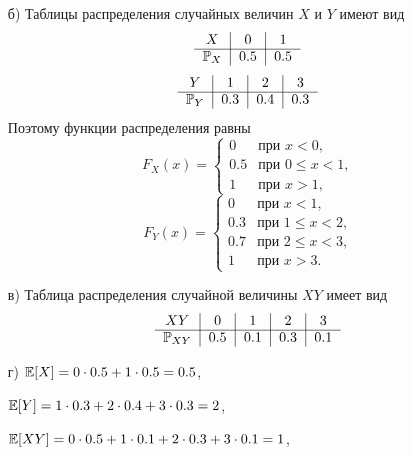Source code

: \begin{enumerate}
\begin{enumerate}
\item[б)] Таблицы распределения случайных величин $X$ и $Y$ имеют вид
\[
\begin{tabular}{c|c|c}
  $X$             & $0$     & $1$    \\ \cline{1-3}
  $\P_X$  & $0.5$   & $0.5$  \\
\end{tabular}
\]
\[
\begin{tabular}{c|c|c|c}
  $Y$             & $1$     & $2$     & $3$   \\ \cline{1-4}
  $\P_Y$  & $0.3$   & $0.4$   & $0.3$ \\
\end{tabular}
\]
Поэтому функции распределения равны
\[
F_X(x) =
                 \begin{cases}
                     0                   &   \text{при $x < 0$,} \\
                     0.5                 &   \text{при $0 \leq x < 1$,} \\
                     1                   &   \text{при $x > 1$,}
                  \end{cases}
\]
\[
F_Y(x) =
                 \begin{cases}
                     0                   &   \text{при $x < 1$,} \\
                     0.3                 &   \text{при $1 \leq x < 2$,} \\
                     0.7                 &   \text{при $2 \leq x < 3$,} \\
                     1                   &   \text{при $x > 3$.}
                  \end{cases}
\]

\item[в)] Таблица распределения случайной величины $XY$ имеет вид
\[
\begin{tabular}{c|c|c|c|c}
  $XY$               & $0$     & $1$     & $2$     & $3$ \\ \cline{1-5}
  $\P_{XY}$  & $0.5$   & $0.1$   & $0.3$   & $0.1$ \\
\end{tabular}
\]

\item[г)] $\mathbb{E}[X] = 0 \cdot 0.5 + 1 \cdot 0.5 = 0.5$,

$\mathbb{E}[Y] = 1 \cdot 0.3 + 2 \cdot 0.4 + 3 \cdot 0.3 = 2$,

$\mathbb{E}[XY] = 0 \cdot 0.5 + 1 \cdot 0.1 + 2 \cdot 0.3 + 3 \cdot 0.1 = 1$,


\end{enumerate}
\end{enumerate}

#### Work required:
Set down all of the material above exactly as written, leaving the pictures out.

#### Output for this exercise:
Source code

: \begin{enumerate}
\begin{enumerate}
\item[б)] Таблицы распределения случайных величин $X$ и $Y$ имеют вид
\[
\begin{tabular}{c|c|c}
  $X$             & $0$     & $1$    \\ \cline{1-3}
  $\P_X$  & $0.5$   & $0.5$  \\
\end{tabular}
\]
\[
\begin{tabular}{c|c|c|c}
  $Y$             & $1$     & $2$     & $3$   \\ \cline{1-4}
  $\P_Y$  & $0.3$   & $0.4$   & $0.3$ \\
\end{tabular}
\]
Поэтому функции распределения равны
\[
F_X(x) =
                 \begin{cases}
                     0                   &   \text{при $x < 0$,} \\
                     0.5                 &   \text{при $0 \leq x < 1$,} \\
                     1                   &   \text{при $x > 1$,}
                  \end{cases}
\]
\[
F_Y(x) =
                 \begin{cases}
                     0                   &   \text{при $x < 1$,} \\
                     0.3                 &   \text{при $1 \leq x < 2$,} \\
                     0.7                 &   \text{при $2 \leq x < 3$,} \\
                     1                   &   \text{при $x > 3$.}
                  \end{cases}
\]

\item[в)] Таблица распределения случайной величины $XY$ имеет вид
\[
\begin{tabular}{c|c|c|c|c}
  $XY$               & $0$     & $1$     & $2$     & $3$ \\ \cline{1-5}
  $\P_{XY}$  & $0.5$   & $0.1$   & $0.3$   & $0.1$ \\
\end{tabular}
\]

\item[г)] $\mathbb{E}[X] = 0 \cdot 0.5 + 1 \cdot 0.5 = 0.5$,

$\mathbb{E}[Y] = 1 \cdot 0.3 + 2 \cdot 0.4 + 3 \cdot 0.3 = 2$,

$\mathbb{E}[XY] = 0 \cdot 0.5 + 1 \cdot 0.1 + 2 \cdot 0.3 + 3 \cdot 0.1 = 1$,


\end{enumerate}
\end{enumerate}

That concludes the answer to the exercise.